Microalgae is a sustainable biological resource since it can be used in biodiesel production, pharmaceutical development, nutritional supplements, carbon dioxide sequestration, and wastewater remediation. Due to its high lipid content and low carbon dioxide emissions, microalgae-derived biodiesel can replace fossil fuels. Microalgae biomass production involves cultivation, harvesting, and drying. To develop microalgae and produce high-quality biomass, culture procedures must be optimized. Microalgae cultivation is affected by a range of physical and chemical parameters, including light intensity (I), temperature (T), carbon dioxide (CO2), pH, dissolved oxygen (DO), and oxidation reduction potential (ORP). The objective of this study is to examine the impact of physico-chemical factors on the cultivation process of Synechococcus HS-9 in order to generate dry biomass. ANN and multi-objective genetic algorithms will also be used to optimize cultivation. The five main procedures of this study are: 1) preparation of the cultivation medium; 2) Synechococcus HS-9 inoculum and utilization of a photobioreactor; 3) inoculation; 4) cultivation and physical-chemical parameter data collection; and 5) prediction and optimization.
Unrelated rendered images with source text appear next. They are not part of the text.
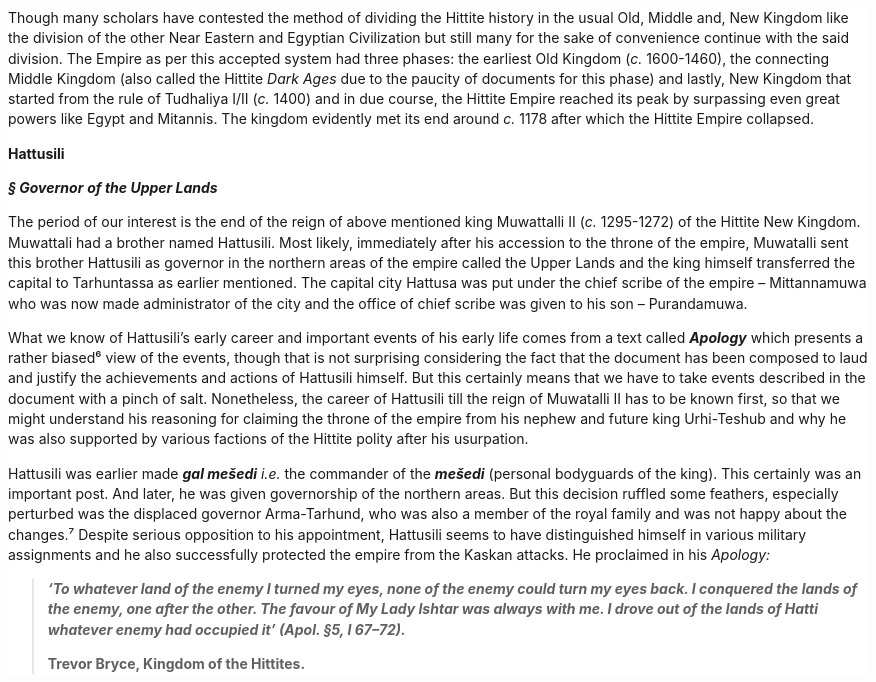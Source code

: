 Though many scholars have contested the method of dividing the Hittite
history in the usual Old, Middle and, New Kingdom like the division of
the other Near Eastern and Egyptian Civilization but still many for the
sake of convenience continue with the said division. The Empire as per
this accepted system had three phases: the earliest Old Kingdom (*c.*
1600-1460), the connecting Middle Kingdom (also called the Hittite *Dark
Ages* due to the paucity of documents for this phase) and lastly, New
Kingdom that started from the rule of Tudhaliya I/II (*c.* 1400) and in
due course, the Hittite Empire reached its peak by surpassing even great
powers like Egypt and Mitannis. The kingdom evidently met its end around
*c.* 1178 after which the Hittite Empire collapsed.

**Hattusili**

***§ Governor*** ***of the Upper Lands***

The period of our interest is the end of the reign of above mentioned
king Muwattalli II (*c.* 1295-1272) of the Hittite New Kingdom.
Muwattali had a brother named Hattusili. Most likely, immediately after
his accession to the throne of the empire, Muwatalli sent this brother
Hattusili as governor in the northern areas of the empire called the
Upper Lands and the king himself transferred the capital to Tarhuntassa
as earlier mentioned. The capital city Hattusa was put under the chief
scribe of the empire – Mittannamuwa who was now made administrator of
the city and the office of chief scribe was given to his son –
Purandamuwa.

What we know of Hattusili’s early career and important events of his
early life comes from a text called ***Apology*** which presents a
rather biased⁶ view of the events, though that is not surprising
considering the fact that the document has been composed to laud and
justify the achievements and actions of Hattusili himself. But this
certainly means that we have to take events described in the document
with a pinch of salt. Nonetheless, the career of Hattusili till the
reign of Muwatalli II has to be known first, so that we might understand
his reasoning for claiming the throne of the empire from his nephew and
future king Urhi-Teshub and why he was also supported by various
factions of the Hittite polity after his usurpation.

Hattusili was earlier made ***gal* *mešedi*** *i.e.* the commander of
the ***mešedi*** (personal bodyguards of the king). This certainly was
an important post. And later, he was given governorship of the northern
areas. But this decision ruffled some feathers, especially perturbed was
the displaced governor Arma-Tarhund, who was also a member of the royal
family and was not happy about the changes.⁷ Despite serious opposition
to his appointment, Hattusili seems to have distinguished himself in
various military assignments and he also successfully protected the
empire from the Kaskan attacks. He proclaimed in his *Apology:*

> ***‘To whatever land of the enemy I turned my eyes, none of the enemy
> could turn my eyes back. I conquered the lands of the enemy, one after
> the other. The favour of My Lady Ishtar was always with me. I drove
> out of the lands of Hatti whatever enemy had occupied it’ (Apol. §5, I
> 67–72).***
>
> **Trevor Bryce, Kingdom of the Hittites.**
The physico-chemical properties of Synechococcus HS-9 were measured during cultivation. The average values of these parameters were found to be 439 to 325 7 μmol m−2s−1 for light conditions and 190–200 μmol m−2s−1 for dark conditions. During cultivation, T ranged from 29 to 32 °C and CO2 from 82 to 84 ppm. Most pH levels are between 8 and 7.5. The dissolved oxygen (DO) concentration drops from 15 to 3 mg/l. The ORP also fluctuates, dropping from 170 mV to 155 mV and then rising to 180 mV. Based on multi-objective optimization, the optimal values for energy efficiency (ղ) and biomass concentration (C) are 0.043 % and 4.61 × 10−5 mg/ml, respectively. The optimal condition is achieved when the light intensity (I): 254.7 μmol m−2s−1, temperature (T): 29.7 °C, CO2 concentration: 83.4 ppm, pH: 8.6, dissolved oxygen (DO): 6.0 mg/l, and ORP: 149.1 mV.